From the records below, extract only the lines running from the line with "[Exports](../modules.md) / resolvers/UserTag/parentTag" to the line with "#### Defined in", both lines included, reproducing them exactly.

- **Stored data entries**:
•••••

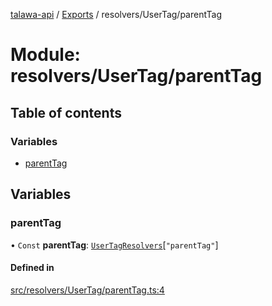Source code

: [talawa-api](../README.md) / [Exports](../modules.md) / resolvers/UserTag/parentTag

# Module: resolvers/UserTag/parentTag

## Table of contents

### Variables

- [parentTag](resolvers_UserTag_parentTag.md#parenttag)

## Variables

### parentTag

• `Const` **parentTag**: [`UserTagResolvers`](types_generatedGraphQLTypes.md#usertagresolvers)[``"parentTag"``]

#### Defined in

[src/resolvers/UserTag/parentTag.ts:4](https://github.com/PalisadoesFoundation/talawa-api/blob/0763f35/src/resolvers/UserTag/parentTag.ts#L4)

•••••

- **Result of this task**:
: [talawa-api](../README.md) / [Exports](../modules.md) / resolvers/UserTag/parentTag

# Module: resolvers/UserTag/parentTag

## Table of contents

### Variables

- [parentTag](resolvers_UserTag_parentTag.md#parenttag)

## Variables

### parentTag

• `Const` **parentTag**: [`UserTagResolvers`](types_generatedGraphQLTypes.md#usertagresolvers)[``"parentTag"``]

#### Defined in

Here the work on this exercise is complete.